***** Input data

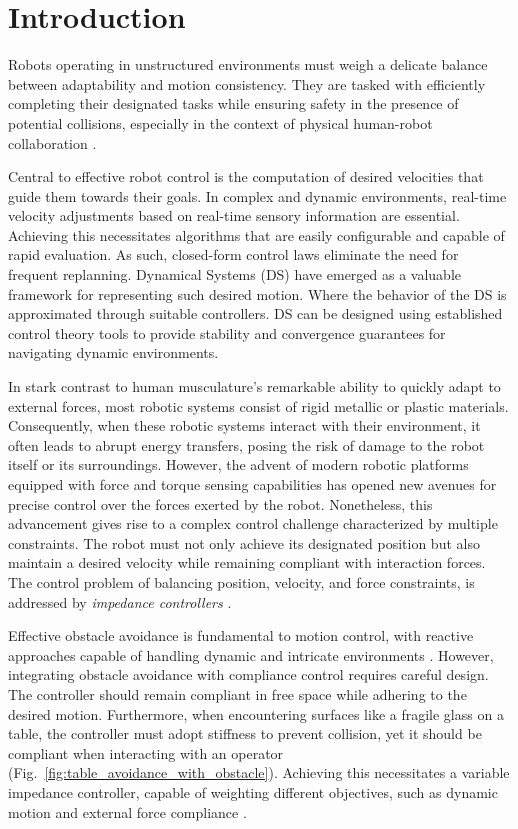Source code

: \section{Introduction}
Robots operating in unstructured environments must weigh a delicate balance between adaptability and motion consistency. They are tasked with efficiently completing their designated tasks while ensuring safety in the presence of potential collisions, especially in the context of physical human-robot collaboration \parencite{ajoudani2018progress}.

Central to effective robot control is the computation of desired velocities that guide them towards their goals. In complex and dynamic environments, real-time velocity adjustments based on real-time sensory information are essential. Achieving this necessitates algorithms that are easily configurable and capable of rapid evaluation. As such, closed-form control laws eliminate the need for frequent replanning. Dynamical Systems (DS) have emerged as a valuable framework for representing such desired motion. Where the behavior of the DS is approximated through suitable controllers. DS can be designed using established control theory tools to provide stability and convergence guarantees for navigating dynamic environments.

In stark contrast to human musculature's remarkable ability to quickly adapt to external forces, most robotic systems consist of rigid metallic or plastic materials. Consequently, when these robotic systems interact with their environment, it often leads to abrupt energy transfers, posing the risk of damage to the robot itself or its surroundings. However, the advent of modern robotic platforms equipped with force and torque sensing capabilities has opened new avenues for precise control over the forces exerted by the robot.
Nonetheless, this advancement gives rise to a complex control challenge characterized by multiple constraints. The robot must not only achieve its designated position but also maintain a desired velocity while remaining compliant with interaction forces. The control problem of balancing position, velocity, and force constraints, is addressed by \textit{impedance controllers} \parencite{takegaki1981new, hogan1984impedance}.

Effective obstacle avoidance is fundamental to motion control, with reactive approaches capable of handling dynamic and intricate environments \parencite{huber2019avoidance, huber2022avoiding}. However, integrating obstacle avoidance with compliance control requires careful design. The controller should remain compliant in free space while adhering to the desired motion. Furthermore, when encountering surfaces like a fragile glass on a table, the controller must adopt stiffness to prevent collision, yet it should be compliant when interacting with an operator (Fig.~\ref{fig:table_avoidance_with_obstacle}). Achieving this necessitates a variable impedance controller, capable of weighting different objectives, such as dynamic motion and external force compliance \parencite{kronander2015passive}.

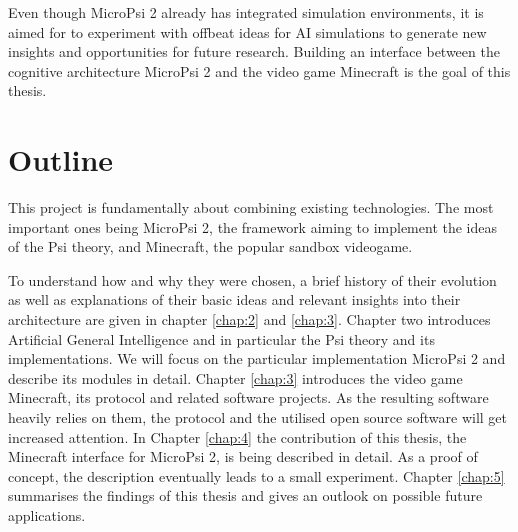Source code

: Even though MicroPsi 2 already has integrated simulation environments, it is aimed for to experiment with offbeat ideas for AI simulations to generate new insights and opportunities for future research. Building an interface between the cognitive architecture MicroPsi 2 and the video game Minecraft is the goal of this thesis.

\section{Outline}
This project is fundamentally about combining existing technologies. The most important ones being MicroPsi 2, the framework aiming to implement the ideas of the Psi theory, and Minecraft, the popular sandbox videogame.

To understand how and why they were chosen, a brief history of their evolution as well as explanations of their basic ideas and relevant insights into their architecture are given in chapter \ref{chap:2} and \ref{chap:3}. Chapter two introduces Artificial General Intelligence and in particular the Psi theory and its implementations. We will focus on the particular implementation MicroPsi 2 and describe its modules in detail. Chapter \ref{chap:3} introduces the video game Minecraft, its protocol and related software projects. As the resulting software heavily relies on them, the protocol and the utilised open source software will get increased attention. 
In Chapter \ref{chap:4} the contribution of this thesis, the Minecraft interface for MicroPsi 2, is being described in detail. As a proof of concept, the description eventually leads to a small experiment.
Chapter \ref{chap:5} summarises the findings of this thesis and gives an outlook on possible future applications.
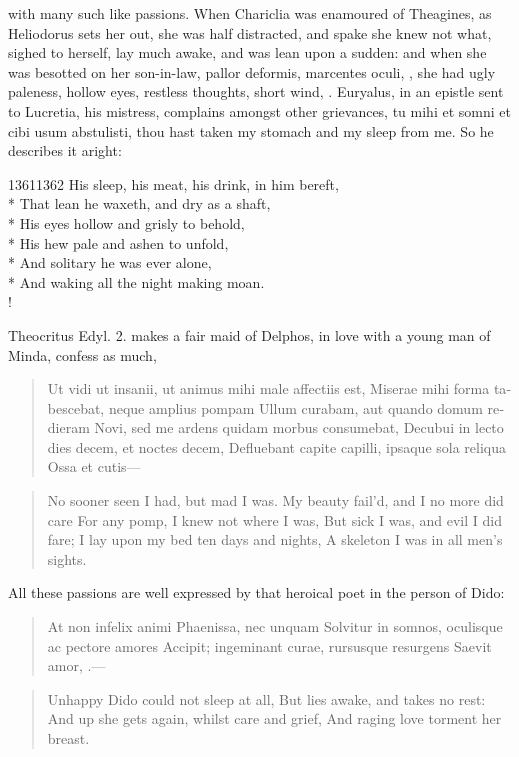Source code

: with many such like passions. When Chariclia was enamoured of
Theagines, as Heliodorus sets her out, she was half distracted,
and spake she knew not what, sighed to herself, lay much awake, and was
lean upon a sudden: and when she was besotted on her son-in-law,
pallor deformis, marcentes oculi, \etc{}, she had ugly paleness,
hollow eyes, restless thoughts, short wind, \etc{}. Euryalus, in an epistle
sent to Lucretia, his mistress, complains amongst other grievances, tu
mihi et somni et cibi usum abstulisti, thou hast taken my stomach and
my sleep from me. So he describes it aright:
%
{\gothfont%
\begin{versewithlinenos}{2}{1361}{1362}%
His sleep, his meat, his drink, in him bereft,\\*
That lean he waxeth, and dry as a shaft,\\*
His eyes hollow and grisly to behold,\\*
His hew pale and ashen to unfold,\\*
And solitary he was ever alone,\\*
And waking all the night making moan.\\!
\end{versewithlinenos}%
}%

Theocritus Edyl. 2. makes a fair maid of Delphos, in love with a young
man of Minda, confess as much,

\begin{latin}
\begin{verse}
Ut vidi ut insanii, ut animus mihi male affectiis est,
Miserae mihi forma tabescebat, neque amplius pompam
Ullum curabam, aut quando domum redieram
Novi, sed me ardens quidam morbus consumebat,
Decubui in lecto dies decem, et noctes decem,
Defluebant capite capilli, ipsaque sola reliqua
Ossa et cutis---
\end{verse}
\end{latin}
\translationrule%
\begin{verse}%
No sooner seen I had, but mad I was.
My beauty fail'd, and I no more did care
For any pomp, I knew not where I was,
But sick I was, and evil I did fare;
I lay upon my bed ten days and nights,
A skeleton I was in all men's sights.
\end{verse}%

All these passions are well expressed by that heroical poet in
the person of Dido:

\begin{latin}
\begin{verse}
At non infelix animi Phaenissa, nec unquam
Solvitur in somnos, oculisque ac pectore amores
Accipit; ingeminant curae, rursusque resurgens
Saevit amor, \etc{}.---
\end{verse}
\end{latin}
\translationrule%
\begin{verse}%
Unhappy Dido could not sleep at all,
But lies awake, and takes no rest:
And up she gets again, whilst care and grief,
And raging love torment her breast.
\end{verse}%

**********

Problem requirements -> Restate word for word the entries above, starting at the line with "man of Minda, confess" and ending at the line with "At non infelix animi Phaenissa, nec unquam", inclusive, and no others.

Solution for this task ->
man of Minda, confess as much,

\begin{latin}
\begin{verse}
Ut vidi ut insanii, ut animus mihi male affectiis est,
Miserae mihi forma tabescebat, neque amplius pompam
Ullum curabam, aut quando domum redieram
Novi, sed me ardens quidam morbus consumebat,
Decubui in lecto dies decem, et noctes decem,
Defluebant capite capilli, ipsaque sola reliqua
Ossa et cutis---
\end{verse}
\end{latin}
\translationrule%
\begin{verse}%
No sooner seen I had, but mad I was.
My beauty fail'd, and I no more did care
For any pomp, I knew not where I was,
But sick I was, and evil I did fare;
I lay upon my bed ten days and nights,
A skeleton I was in all men's sights.
\end{verse}%

All these passions are well expressed by that heroical poet in
the person of Dido:

\begin{latin}
\begin{verse}
At non infelix animi Phaenissa, nec unquam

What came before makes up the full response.